Visto al Teatro Ulpiano di Roma
Dark Queen Elena
Stefano Napoli continua a raccontare i miti attraverso il gioco del travestimento. Ora tocca a Elena di Troia vestire le meraviglie delle Folies Bergère
Torna a teatro il secondo ciclo delle dark ladies di Stefano Napoli. Un teatro sperimentale in cui femminile e maschile sfumano e diventano quasi interscambiabili. Beauty Dark Queen lo strano caso di Elena di Troia va in scena fino al tre dicembre al teatro Ulpiano di Roma. Abbiamo incontrato il regista.
“Beauty Dark Queen, lo strano caso di Elena di Troia”, viene dopo “Circus Dark Queen, Antonio e Cleopatra”, cosa ti affascina di queste figure femminili così complesse e discusse?
Mi hanno affascinato fin da quando ero piccolo, mi sembravano stranamente simili alle dark ladies dei film noir degli Anni Quaranta. Veicolavano un’immagine ambigua e un po’ terrificante della donna. Ora mi piacciono perché sono figure di confine tra la realtà e il sogno, tra storia e mito, tra cultura paludata e iconografia pop, per via delle tante incrostazioni che si sono accumulate su di esse. Inoltre hanno storie complesse di potere, amore, morte, vendetta, tutti temi legati alla vita, di tutti e di sempre.
Alcuni tuoi attori, Luigi Paolo Patano in arte la Poppea e Giuseppe Pignatelli in arte la Pepa, sono anche famose drag queens. Nelle tue opere non recitano in drag ma fanno la parte degli spasimanti delle dark queen. Qual è il confine tra femminile e maschile nelle tue pièce?
La drag queen conosce la fatica di essere donna perché il suo non è solo un travestimento ma la ricerca dell’essenza della femminilità. Al primo sguardo quello che vediamo degli altri sono abiti femminili o maschili. Limitarsi a questo vuol dire comunque fermarsi agli stereotipi. Il teatro ama i travestimenti e lo scambio di ruoli, ma in teatro l’abito è solo un veicolo, un accenno. Quello che conta sono i sentimenti che si cerca di trasmettere. In questo senso femminile e maschile possono essere interscambiabili.

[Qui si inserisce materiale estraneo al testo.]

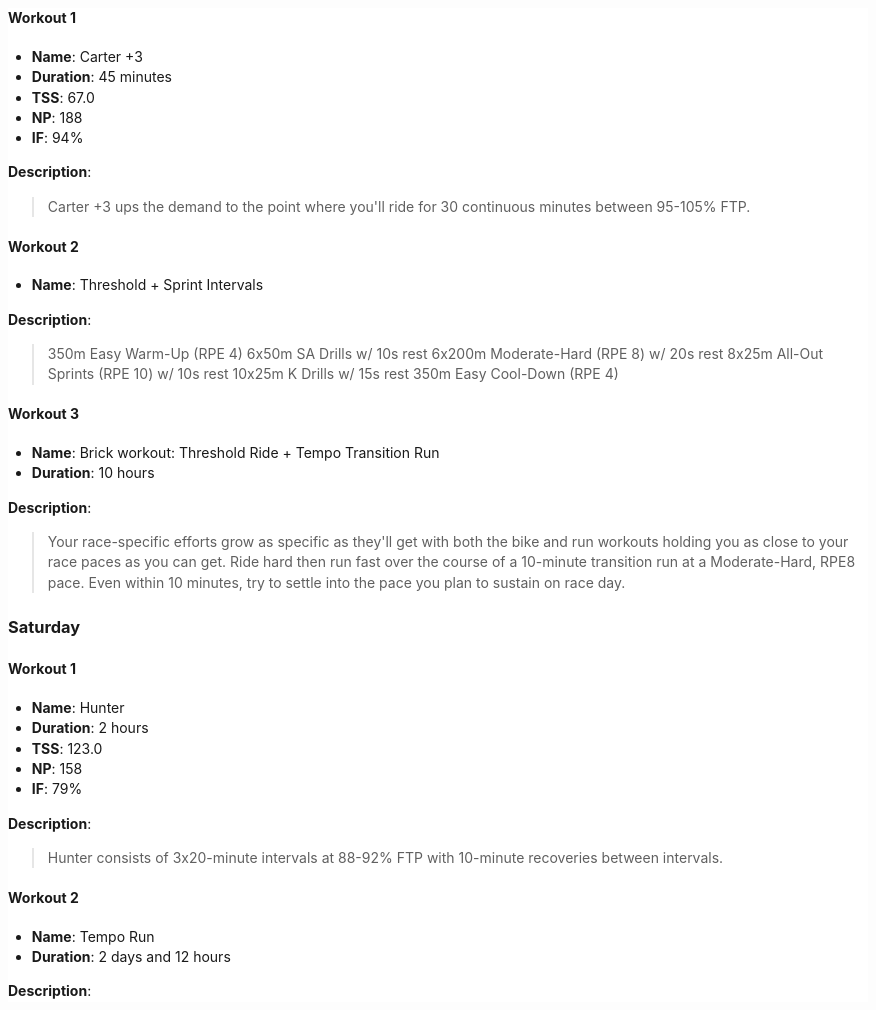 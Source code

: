 #### Workout 1
* **Name**: Carter +3
* **Duration**: 45 minutes
* **TSS**: 67.0
* **NP**: 188
* **IF**: 94%

**Description**:

> Carter +3 ups the demand to the point where you'll ride for 30 continuous
> minutes between 95-105% FTP.

#### Workout 2
* **Name**: Threshold + Sprint Intervals


**Description**:

> 350m Easy Warm-Up (RPE 4) 6x50m SA Drills w/ 10s rest 6x200m Moderate-Hard
> (RPE 8) w/ 20s rest 8x25m All-Out Sprints (RPE 10) w/ 10s rest 10x25m K Drills
> w/ 15s rest 350m Easy Cool-Down (RPE 4)

#### Workout 3
* **Name**: Brick workout: Threshold Ride + Tempo Transition Run
* **Duration**: 10 hours


**Description**:

> Your race-specific efforts grow as specific as they'll get with both the bike
> and run workouts holding you as close to your race paces as you can get. Ride
> hard then run fast over the course of a 10-minute transition run at a
> Moderate-Hard, RPE8 pace. Even within 10 minutes, try to settle into the pace
> you plan to sustain on race day.


### Saturday 

#### Workout 1
* **Name**: Hunter
* **Duration**: 2 hours
* **TSS**: 123.0
* **NP**: 158
* **IF**: 79%

**Description**:

> Hunter consists of 3x20-minute intervals at 88-92% FTP with 10-minute
> recoveries between intervals.

#### Workout 2
* **Name**: Tempo Run
* **Duration**: 2 days and 12 hours


**Description**:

La musica recita sempre un ruolo fondamentale nelle tue opere
La musica fa parte del testo. Sottolinea, dice, blandisce, come un pensiero inespresso a parole. Fa parte della mia vita. La ascolto continuamente.
In scena ci sono pochissimi oggetti, ma di fortissimo impatto scenico. Con che processo creativo li selezioni?
Alcuni oggetti sono ricorrenti, come la mela o la scarpa rossa o la corona. Sono come dei segnali e per me stanno a indicare il territorio in cui ci si muove: la mela è per me memoria dell’eden perduto, la scarpa rossa mi ricorda l’eterno sogno femminile dell’attesa, anche se il sogno si tinge di sangue, la corona mi parla di potere. In questo spettacolo c’è poi una statuetta di Eros, duplicata in un attore in carne e ossa che si aggira a vegliare, accompagnare, abbandonare gli umani.
Mi racconti la storia dello splendido vestito delle Folies Bergère che viene messo in scena?
È un dono di una mia carissima amica che ha fatto parte anche del nostro ensemble fino al 1999. Poi si è trasferita a Parigi. Qualche anno fa tutti i giornali francesi (e qualcuno dei nostri) hanno parlato di un’importante e curiosissima asta che si è tenuta alla Bourse: i vestiti degli anni d’oro delle Folies Bergère. Mai avrei immaginato di poterne avere uno. Invece Simonetta, la mia amica, ci ha voluto omaggiare di uno di quegli abiti. Quindi è arrivato da Parigi uno scatolone imballato e pesantissimo con questa sorpresa meravigliosa. Come usarlo? Non poteva rivivere meglio: abbigliare Elena per la sequenza finale. Abbiamo lasciato appeso il cartellino con il numero del Lotto con cui è stato battuto all’asta. E questo è visibile anche al pubblico. Resta invece nascosta, perché è cucita all’interno del corpetto, l’etichetta col nome scritto a mano Pierrette. Commovente.
L’amore descritto nello Strano Caso di Elena di Troia è un amore in vendita ed effimero. Un tema eterno o più vero nella società del consumo odierna?
La domanda che mi sono posto è questa: quanto siamo disposti a pagare per avere l’amore? E naturalmente non paghiamo solo in denaro.